> PROVIDED INFORMATION:
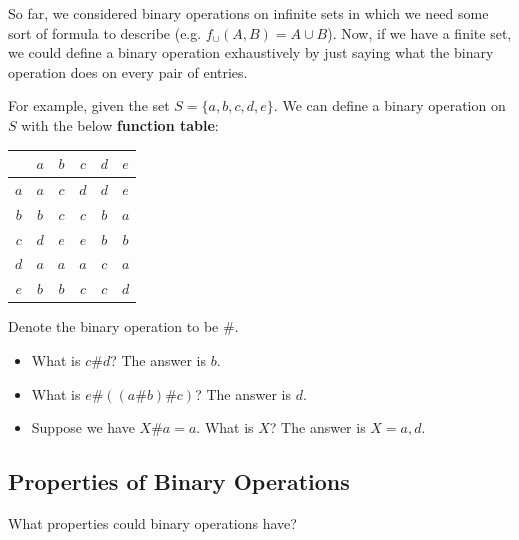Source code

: \documentclass[letterpaper]{article}
\begin{document}
So far, we considered binary operations on infinite sets in which we need some sort of formula to describe (e.g. $f_{\cup}(A, B) = A \cup B$). Now, if we have a finite set, we could define a binary operation exhaustively by just saying what the binary operation does on every pair of entries.

\bigskip 

For example, given the set $S = \{a, b, c, d, e\}$. We can define a binary operation on $S$ with the below \textbf{function table}: 
\begin{center}
    \begin{tabular}{c | c c c c c}
            & $a$ & $b$ & $c$ & $d$ & $e$ \\ 
        \hline 
        $a$ & $a$ & $c$ & $d$ & $d$ & $e$ \\ 
        $b$ & $b$ & $c$ & $c$ & $b$ & $a$ \\ 
        $c$ & $d$ & $e$ & $e$ & $b$ & $b$ \\ 
        $d$ & $a$ & $a$ & $a$ & $c$ & $a$ \\ 
        $e$ & $b$ & $b$ & $c$ & $c$ & $d$
    \end{tabular}
\end{center}
Denote the binary operation to be $\#$.
\begin{itemize}
    \item What is $c \# d$? The answer is $b$. 
    \item What is $e \# ((a \# b) \# c)$? The answer is $d$.
    \item Suppose we have $X \# a = a$. What is $X$? The answer is $X = a, d$.
\end{itemize}

\subsection{Properties of Binary Operations}
What properties could binary operations have?
\end{document}
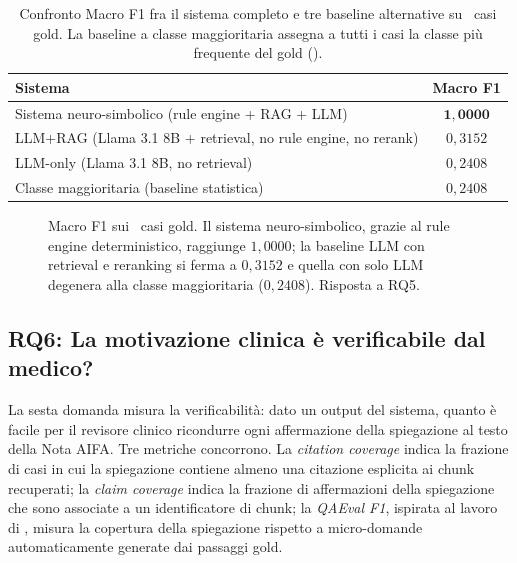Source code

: \begin{table}[t]
  \centering
  \caption{Confronto Macro F1 fra il sistema completo e tre baseline alternative su \goldn\ casi gold. La baseline a classe maggioritaria assegna a tutti i casi la classe più frequente del gold ().}
  \label{tab:baselines}
  \small
  \begin{tabular}{lc}
    \toprule
    Sistema & Macro F1 \\
    \midrule
    Sistema neuro-simbolico (rule engine + RAG + LLM) & $\mathbf{1{,}0000}$ \\
    LLM+RAG (Llama 3.1 8B + retrieval, no rule engine, no rerank) & $0{,}3152$ \\
    LLM-only (Llama 3.1 8B, no retrieval) & $0{,}2408$ \\
    Classe maggioritaria (baseline statistica) & $0{,}2408$ \\
    \bottomrule
  \end{tabular}
\end{table}

\begin{figure}[t]
  \centering
  \caption{Macro F1 sui \goldn\ casi gold. Il sistema neuro-simbolico, grazie al rule engine deterministico, raggiunge $1{,}0000$; la baseline LLM con retrieval e reranking si ferma a $0{,}3152$ e quella con solo LLM degenera alla classe maggioritaria ($0{,}2408$). Risposta a RQ5.}
  \label{fig:baseline-bar}
\end{figure}

\subsection{RQ6: La motivazione clinica è verificabile dal medico?}
\label{sec:rq6}

La sesta domanda misura la verificabilità: dato un output del sistema, quanto è facile per il revisore clinico ricondurre ogni affermazione della spiegazione al testo della Nota AIFA. Tre metriche concorrono. La \emph{citation coverage} indica la frazione di casi in cui la spiegazione contiene almeno una citazione esplicita ai chunk recuperati; la \emph{claim coverage} indica la frazione di affermazioni della spiegazione che sono associate a un identificatore di chunk; la \emph{QAEval F1}, ispirata al lavoro di \citet{deutsch2021qaeval}, misura la copertura della spiegazione rispetto a micro-domande automaticamente generate dai passaggi gold.


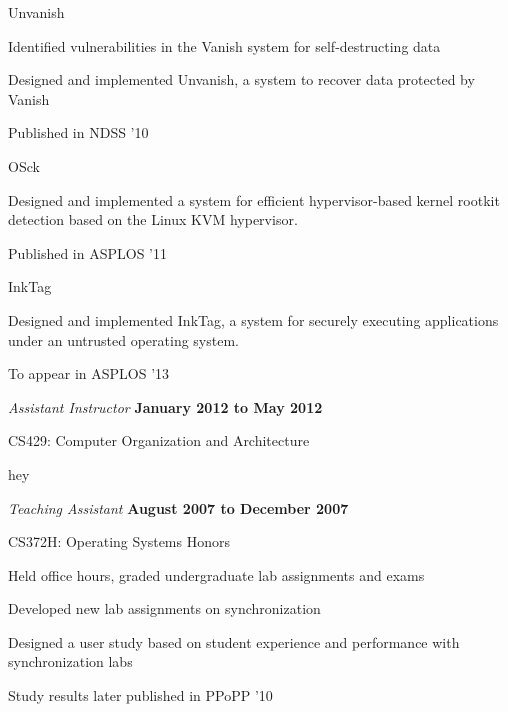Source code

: \documentclass[10pt]{article}
\newenvironment{outerlist}[1][\enskip\textbullet]%
        {\begin{itemize}[#1]}{\end{itemize}%
         \vspace{-.6\baselineskip}}
\newenvironment{innerlist}[1][\enskip\textbullet]%
        {\begin{compactitem}[#1]}{\end{compactitem}}
\begin{document}
\begin{outerlist}
\begin{innerlist}
        \item Unvanish
        \begin{innerlist}
           \item Identified vulnerabilities in the Vanish system for
self-destructing data
           \item Designed and implemented Unvanish, a system to recover
data protected by Vanish
           \item Published in NDSS '10
         \end{innerlist}
         \item OSck
         \begin{innerlist}
            \item Designed and implemented a system for efficient
hypervisor-based kernel rootkit detection based on the Linux KVM hypervisor.
            \item Published in ASPLOS '11
         \end{innerlist}
         \item InkTag
         \begin{innerlist}
            \item Designed and implemented InkTag, a system for securely
executing applications under an untrusted operating system.
            \item To appear in ASPLOS '13
         \end{innerlist}
    \end{innerlist}
\item[] \textit{Assistant Instructor}%
        \hfill \textbf{January 2012 to May 2012}
        \begin{innerlist}
           \item CS429: Computer Organization and Architecture
           \begin{innerlist}
              \item hey
           \end{innerlist}
        \end{innerlist}
\item[] \textit{Teaching Assistant}%
        \hfill \textbf{August 2007 to December 2007}
        \begin{innerlist}
           \item CS372H: Operating Systems Honors
           \begin{innerlist}
              \item Held office hours, graded undergraduate lab assignments and exams
              \item Developed new lab assignments on synchronization
              \item Designed a user study based on student experience and
performance with synchronization labs
              \item Study results later published in PPoPP '10
           \end{innerlist}
        \end{innerlist}
\end{outerlist}
\end{document}
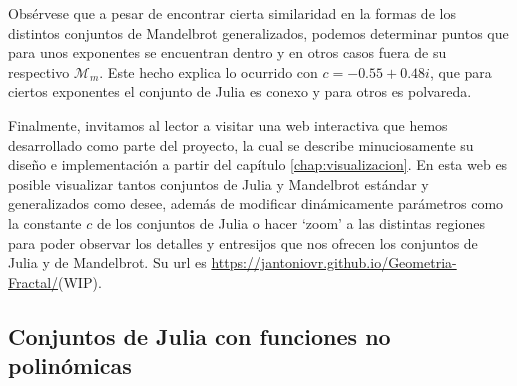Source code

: Obsérvese que a pesar de encontrar cierta similaridad en la formas de los distintos conjuntos de Mandelbrot generalizados, podemos determinar puntos que para unos exponentes se encuentran dentro y en otros casos fuera de su respectivo $\mathcal{M}_m$. Este hecho explica lo ocurrido con $c=-0.55+0.48i$, que para ciertos exponentes el conjunto de Julia es conexo y para otros es polvareda.

Finalmente, invitamos al lector a visitar una web interactiva que hemos desarrollado como parte del proyecto, la cual se describe minuciosamente su diseño e implementación a partir del capítulo \ref{chap:visualizacion}. En esta web es posible visualizar tantos conjuntos de Julia y Mandelbrot estándar y generalizados como desee, además de modificar dinámicamente parámetros como la constante $c$ de los conjuntos de Julia o hacer `zoom' a las distintas regiones para poder observar los detalles y entresijos que nos ofrecen los conjuntos de Julia y de Mandelbrot. Su url es \url{https://jantoniovr.github.io/Geometria-Fractal/}(WIP).%

\newpage
\subsection{Conjuntos de Julia con funciones no polinómicas}

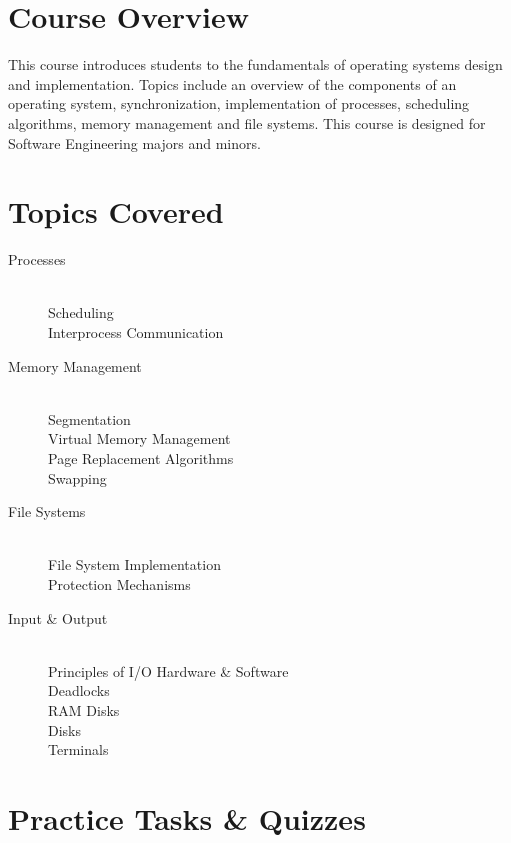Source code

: \documentclass[12pt,a4paper,oneside]{article}
\begin{document}
    \section{Course Overview}

        This course introduces students to the fundamentals of operating systems
        design and implementation. Topics include an overview of the components
        of an operating system, synchronization, implementation of processes,
        scheduling algorithms, memory management and file systems. This course
        is designed for Software Engineering majors and minors.

    \section{Topics Covered}

        \begin{description}
            \item[Processes]\hfill\\
                Scheduling\\
                Interprocess Communication
            \item[Memory Management]\hfill\\
                Segmentation\\
                Virtual Memory Management\\
                Page Replacement Algorithms\\
                Swapping
            \item[File Systems]\hfill\\
                File System Implementation\\
                Protection Mechanisms
            \item[Input \& Output]\hfill\\
                Principles of I/O Hardware \& Software\\
                Deadlocks\\
                RAM Disks\\
                Disks\\
                Terminals
        \end{description}

    \section{Practice Tasks \& Quizzes}
\end{document}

> TASK DIRECTIONS:
Write out the entries again, word for word. No images.

> RESULT FOR THIS TASK:
Source code

: \documentclass[letterpaper]{article}
\begin{document}
So far, we considered binary operations on infinite sets in which we need some sort of formula to describe (e.g. $f_{\cup}(A, B) = A \cup B$). Now, if we have a finite set, we could define a binary operation exhaustively by just saying what the binary operation does on every pair of entries.

\bigskip 

For example, given the set $S = \{a, b, c, d, e\}$. We can define a binary operation on $S$ with the below \textbf{function table}: 
\begin{center}
    \begin{tabular}{c | c c c c c}
            & $a$ & $b$ & $c$ & $d$ & $e$ \\ 
        \hline 
        $a$ & $a$ & $c$ & $d$ & $d$ & $e$ \\ 
        $b$ & $b$ & $c$ & $c$ & $b$ & $a$ \\ 
        $c$ & $d$ & $e$ & $e$ & $b$ & $b$ \\ 
        $d$ & $a$ & $a$ & $a$ & $c$ & $a$ \\ 
        $e$ & $b$ & $b$ & $c$ & $c$ & $d$
    \end{tabular}
\end{center}
Denote the binary operation to be $\#$.
\begin{itemize}
    \item What is $c \# d$? The answer is $b$. 
    \item What is $e \# ((a \# b) \# c)$? The answer is $d$.
    \item Suppose we have $X \# a = a$. What is $X$? The answer is $X = a, d$.
\end{itemize}

\subsection{Properties of Binary Operations}
What properties could binary operations have?
\end{document}
Source code

: \begin{table}[t]
  \centering
  \caption{Confronto Macro F1 fra il sistema completo e tre baseline alternative su \goldn\ casi gold. La baseline a classe maggioritaria assegna a tutti i casi la classe più frequente del gold ().}
  \label{tab:baselines}
  \small
  \begin{tabular}{lc}
    \toprule
    Sistema & Macro F1 \\
    \midrule
    Sistema neuro-simbolico (rule engine + RAG + LLM) & $\mathbf{1{,}0000}$ \\
    LLM+RAG (Llama 3.1 8B + retrieval, no rule engine, no rerank) & $0{,}3152$ \\
    LLM-only (Llama 3.1 8B, no retrieval) & $0{,}2408$ \\
    Classe maggioritaria (baseline statistica) & $0{,}2408$ \\
    \bottomrule
  \end{tabular}
\end{table}

\begin{figure}[t]
  \centering
  \caption{Macro F1 sui \goldn\ casi gold. Il sistema neuro-simbolico, grazie al rule engine deterministico, raggiunge $1{,}0000$; la baseline LLM con retrieval e reranking si ferma a $0{,}3152$ e quella con solo LLM degenera alla classe maggioritaria ($0{,}2408$). Risposta a RQ5.}
  \label{fig:baseline-bar}
\end{figure}

\subsection{RQ6: La motivazione clinica è verificabile dal medico?}
\label{sec:rq6}

La sesta domanda misura la verificabilità: dato un output del sistema, quanto è facile per il revisore clinico ricondurre ogni affermazione della spiegazione al testo della Nota AIFA. Tre metriche concorrono. La \emph{citation coverage} indica la frazione di casi in cui la spiegazione contiene almeno una citazione esplicita ai chunk recuperati; la \emph{claim coverage} indica la frazione di affermazioni della spiegazione che sono associate a un identificatore di chunk; la \emph{QAEval F1}, ispirata al lavoro di \citet{deutsch2021qaeval}, misura la copertura della spiegazione rispetto a micro-domande automaticamente generate dai passaggi gold.


Source code

: \documentclass[10pt]{article}
\newenvironment{outerlist}[1][\enskip\textbullet]%
        {\begin{itemize}[#1]}{\end{itemize}%
         \vspace{-.6\baselineskip}}
\newenvironment{innerlist}[1][\enskip\textbullet]%
        {\begin{compactitem}[#1]}{\end{compactitem}}
\begin{document}
\begin{outerlist}
\begin{innerlist}
        \item Unvanish
        \begin{innerlist}
           \item Identified vulnerabilities in the Vanish system for
self-destructing data
           \item Designed and implemented Unvanish, a system to recover
data protected by Vanish
           \item Published in NDSS '10
         \end{innerlist}
         \item OSck
         \begin{innerlist}
            \item Designed and implemented a system for efficient
hypervisor-based kernel rootkit detection based on the Linux KVM hypervisor.
            \item Published in ASPLOS '11
         \end{innerlist}
         \item InkTag
         \begin{innerlist}
            \item Designed and implemented InkTag, a system for securely
executing applications under an untrusted operating system.
            \item To appear in ASPLOS '13
         \end{innerlist}
    \end{innerlist}
\item[] \textit{Assistant Instructor}%
        \hfill \textbf{January 2012 to May 2012}
        \begin{innerlist}
           \item CS429: Computer Organization and Architecture
           \begin{innerlist}
              \item hey
           \end{innerlist}
        \end{innerlist}
\item[] \textit{Teaching Assistant}%
        \hfill \textbf{August 2007 to December 2007}
        \begin{innerlist}
           \item CS372H: Operating Systems Honors
           \begin{innerlist}
              \item Held office hours, graded undergraduate lab assignments and exams
              \item Developed new lab assignments on synchronization
              \item Designed a user study based on student experience and
performance with synchronization labs
              \item Study results later published in PPoPP '10
           \end{innerlist}
        \end{innerlist}
\end{outerlist}
\end{document}
Source code

: Obsérvese que a pesar de encontrar cierta similaridad en la formas de los distintos conjuntos de Mandelbrot generalizados, podemos determinar puntos que para unos exponentes se encuentran dentro y en otros casos fuera de su respectivo $\mathcal{M}_m$. Este hecho explica lo ocurrido con $c=-0.55+0.48i$, que para ciertos exponentes el conjunto de Julia es conexo y para otros es polvareda.

Finalmente, invitamos al lector a visitar una web interactiva que hemos desarrollado como parte del proyecto, la cual se describe minuciosamente su diseño e implementación a partir del capítulo \ref{chap:visualizacion}. En esta web es posible visualizar tantos conjuntos de Julia y Mandelbrot estándar y generalizados como desee, además de modificar dinámicamente parámetros como la constante $c$ de los conjuntos de Julia o hacer `zoom' a las distintas regiones para poder observar los detalles y entresijos que nos ofrecen los conjuntos de Julia y de Mandelbrot. Su url es \url{https://jantoniovr.github.io/Geometria-Fractal/}(WIP).%

\newpage
\subsection{Conjuntos de Julia con funciones no polinómicas}

Source code

: \documentclass[12pt,a4paper,oneside]{article}
\begin{document}
    \section{Course Overview}

        This course introduces students to the fundamentals of operating systems
        design and implementation. Topics include an overview of the components
        of an operating system, synchronization, implementation of processes,
        scheduling algorithms, memory management and file systems. This course
        is designed for Software Engineering majors and minors.

    \section{Topics Covered}

        \begin{description}
            \item[Processes]\hfill\\
                Scheduling\\
                Interprocess Communication
            \item[Memory Management]\hfill\\
                Segmentation\\
                Virtual Memory Management\\
                Page Replacement Algorithms\\
                Swapping
            \item[File Systems]\hfill\\
                File System Implementation\\
                Protection Mechanisms
            \item[Input \& Output]\hfill\\
                Principles of I/O Hardware \& Software\\
                Deadlocks\\
                RAM Disks\\
                Disks\\
                Terminals
        \end{description}

    \section{Practice Tasks \& Quizzes}
\end{document}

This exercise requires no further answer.